= ACTIVITY =
Every line of the material that mentions the word "amount" should be copied out.

[Start of Attachment]

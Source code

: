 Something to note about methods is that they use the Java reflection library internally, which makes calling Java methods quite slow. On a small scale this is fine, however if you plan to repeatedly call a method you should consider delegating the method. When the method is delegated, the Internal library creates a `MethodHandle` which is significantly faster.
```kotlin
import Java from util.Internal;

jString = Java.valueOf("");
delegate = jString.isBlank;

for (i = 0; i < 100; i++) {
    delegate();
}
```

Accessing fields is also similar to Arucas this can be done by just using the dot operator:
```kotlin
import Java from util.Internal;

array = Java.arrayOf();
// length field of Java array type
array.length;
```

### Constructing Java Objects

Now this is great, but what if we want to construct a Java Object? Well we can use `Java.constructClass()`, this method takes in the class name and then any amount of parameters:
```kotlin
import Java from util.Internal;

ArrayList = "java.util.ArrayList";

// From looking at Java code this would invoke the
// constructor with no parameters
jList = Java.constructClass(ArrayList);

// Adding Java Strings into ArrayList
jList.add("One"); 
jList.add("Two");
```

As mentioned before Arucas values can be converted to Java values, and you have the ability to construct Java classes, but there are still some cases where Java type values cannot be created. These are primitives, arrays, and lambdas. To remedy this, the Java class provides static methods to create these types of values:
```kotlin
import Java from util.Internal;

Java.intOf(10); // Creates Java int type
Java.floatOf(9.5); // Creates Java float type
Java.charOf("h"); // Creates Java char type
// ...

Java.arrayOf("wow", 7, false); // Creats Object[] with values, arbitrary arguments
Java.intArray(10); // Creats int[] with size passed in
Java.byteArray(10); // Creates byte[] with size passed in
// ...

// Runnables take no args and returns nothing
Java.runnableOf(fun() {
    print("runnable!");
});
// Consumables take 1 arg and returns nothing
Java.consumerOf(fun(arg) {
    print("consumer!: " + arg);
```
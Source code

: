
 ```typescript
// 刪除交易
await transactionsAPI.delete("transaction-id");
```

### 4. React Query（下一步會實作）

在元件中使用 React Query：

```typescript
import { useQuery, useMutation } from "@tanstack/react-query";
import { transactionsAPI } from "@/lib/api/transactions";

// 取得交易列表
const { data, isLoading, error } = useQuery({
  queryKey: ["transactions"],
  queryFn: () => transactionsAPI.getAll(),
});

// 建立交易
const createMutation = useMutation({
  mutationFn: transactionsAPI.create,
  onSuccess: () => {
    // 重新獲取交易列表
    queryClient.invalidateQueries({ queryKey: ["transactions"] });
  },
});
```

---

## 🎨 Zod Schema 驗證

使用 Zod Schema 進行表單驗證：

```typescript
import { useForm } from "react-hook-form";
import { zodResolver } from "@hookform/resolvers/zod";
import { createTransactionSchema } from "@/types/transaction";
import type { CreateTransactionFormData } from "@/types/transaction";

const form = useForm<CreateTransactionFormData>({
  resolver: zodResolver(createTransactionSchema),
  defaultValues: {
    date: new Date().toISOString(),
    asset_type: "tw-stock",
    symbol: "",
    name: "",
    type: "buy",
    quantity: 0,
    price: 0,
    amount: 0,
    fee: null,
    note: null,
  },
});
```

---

[End of Attachment]

= SOLUTION FOR THIS PROBLEM =
Now this is great, but what if we want to construct a Java Object? Well we can use `Java.constructClass()`, this method takes in the class name and then any amount of parameters:
    amount: 0,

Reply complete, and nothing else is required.